One of the interesting things about the emptying of these prisons and the liberation of prisoners is no one seems to be questioning whether any of these people deserve to be in prison. It is certainly true there are a lot of political prisoners. The Assad regime tortured people. When we wanted to torture people in interrogations, as part of the War on Terror, the U.S. sent people that we kidnapped from Europe to Egypt and Syria, both Mubarak and Assad were our allies at the time. There is a lot of torture, there's a lot of political persecution under Assad but there are other people who were in prison because they committed violent crimes or egregious crimes. There seems to be an assumption, though, that every person in a Syrian prison is an unjustly persecuted person there simply because of their dissent. Into that, we embrace them all, we free them all and they're all evidence of Assad's tyranny. 

So, here is what CNN claims is what happened in real-time, as they discovered along with you. 

Video. CNN.

There's one guy alone in a cell. He was very dramatic to give a suspense. He wasn't just sitting there; he was under a blanket perfectly in a way that you couldn't even tell if there was a human being there. So, we're all waiting with bated breath to see what would happen when the blanket is removed, and it turns out there's a very seemingly clean and well-cared-for person under a blanket. He puts his hands up and they've discovered a prisoner, one of the very few who have not been released and CNN did it! CNN is about to rescue him with their Syrian handlers and here's what happens. 

Video. CNN.

I just need to show you some of the acting that was done here, that I didn't catch the first time I watched it but, as you saw, Clarissa Ward of CNN was in the room.
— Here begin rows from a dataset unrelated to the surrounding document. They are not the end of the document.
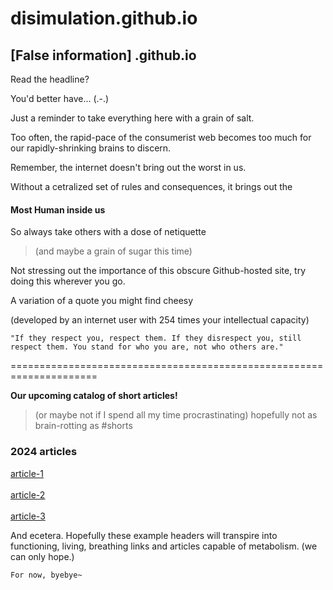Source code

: # disimulation.github.io
## [False information] .github.io

Read the headline?

You'd better have... (.-.)

Just a reminder to take everything here with a grain of salt.

Too often, the rapid-pace of the consumerist web becomes too much for our rapidly-shrinking brains to discern.

Remember, the internet doesn't bring out the worst in us.

Without a cetralized set of rules and consequences, it brings out the

#### **Most Human** inside us

So always take others with a dose of netiquette

> (and maybe a grain of sugar this time)
> 
Not stressing out the importance of this obscure Github-hosted site, try doing this wherever you go.

A variation of a quote you might find cheesy

(developed by an internet user with 254 times your intellectual capacity)

`"If they respect you, respect them. If they disrespect you, still respect them. You stand for
who you are, not who others are."`

=====================================================================

**Our upcoming catalog of short articles!**
> (or maybe not if I spend all my time procrastinating)
> hopefully not as brain-rotting as #shorts

### **2024 articles**

[article-1](article-1<link>)
<br>
<br>
[article-2](article-2<link>)
<br>
<br>
[article-3](article-3<link>)
<br>

And ecetera. Hopefully these example headers will transpire into functioning, living, breathing links and articles capable
of metabolism. (we can only hope.)

`For now, byebye~`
She was speaking English to him. “I'm a civilian.” I'm not sure why she was speaking English then, but that’s what she was doing. And then when he gets up, she goes behind the door. She leaves the cell for just a moment. She needs a moment to compose herself. She puts her hand on her heart. There you see her hands on her chest. Oh My God. She's, she's so emotional about what they just discovered. A guy in a prison under a blanket.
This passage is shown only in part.